The plot thickens as Adam Kredo writes in the Washington Free Beacon:
The Obama administration orchestrated a “money laundering operation” on Iran’s behalf, Sen. Ted Cruz (R., Tx.) told the Washington Free Beacon on Thursday following testimony by top U.S. officials who disclosed that the Islamic Republic forced the United States to pay $1.7 billion in cash prior to the release of several American hostages.
Senior Obama administration officials, under the threat of a subpoena, were forced to appear on Capitol Hill early Thursday to face questions about the circumstances behind a $1.7 billion cash payment to Iran that has been widely viewed as a ransom.
Under questioning from lawmakers, officials from the State, Treasury, and Justice Departments said Iran insisted the money be paid out in cash by the United States prior to the release of several U.S. hostages.
“Iran had to have it in cash,” Paul Ahern, assistant general counsel for enforcement and intelligence at the Treasury Department, told lawmakers. “Iran was very aware of the difficulties it would face in accessing and using the funds if they were in any other form than cash, even after the lifting of sanctions.”
A cash delivery “was the most reliable way that they received the funds in a timely manner and it was the manner preferred by the relative foreign banks,” Ahren said.
Cruz, a leading critic of the administration’s diplomacy with Tehran, expressed outrage at this admission, telling the Free Beacon that the Obama administration is guilty of laundering U.S. funds for Iran.

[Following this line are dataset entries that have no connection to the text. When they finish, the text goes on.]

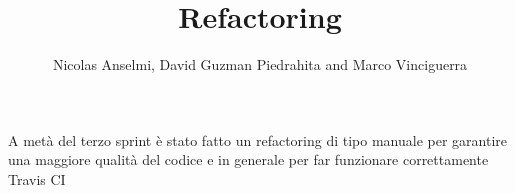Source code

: \documentclass{article}
\title{Refactoring}
\author{Nicolas Anselmi, David Guzman Piedrahita and Marco Vinciguerra}
\begin{document}
\maketitle
A metà del terzo sprint è stato fatto un refactoring di tipo manuale per garantire 
una maggiore qualità del codice e in generale per far funzionare correttamente Travis CI
\end{document}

“This testimony only confirms what reasonable people had already concluded about the Obama administration’s cash transaction with the Islamic Republic of Iran: This was a ransom paid to a rogue regime determined to spend it on terrorist attacks on America and our allies,” Cruz said.
“The mullahs wanted cash so it would be immediately accessible and untraceable, and the administration agreed because they didn’t want there to be proof the Iranians were using it for terrorism. It was, essentially, a money laundering operation,” Cruz added.
Top administration officials said Iran would not provide a guarantee that the money would not be spent on terrorism operations.
The cash was delivered to Iranian officials in Europe and then brought back to Tehran, officials said.
After converting the U.S. funds into European bank notes and cash, the money was given to an “official from the Central Bank of Iran for transfer to Tehran,” according to Ahern, who explained that “the funds were under U.S. government control until their disbursement.”
The remaining $1.3 billion was withdrawn from a U.S. taxpayer fund operated by the Treasury Department and sent to Europe. Once there, the money was converted into foreign currency and transferred to a representative of Iran’s central bank on Jan. 22 and Feb. 5.
The administration officials only agreed to testify before Congress after being threatened with a subpoena. Lawmakers on the House’s Financial Services Committee disclosed that the administration has so far failed to produce key documents pertaining to the cash payment.
When asked if Iran was forced to provide “guarantees the money would not be used for terrorism,” a top State Department official said it was not.
“I’m not aware of any guarantees,” stated Christopher Backemeyer, a deputy assistant secretary for Iranian affairs at the State Department.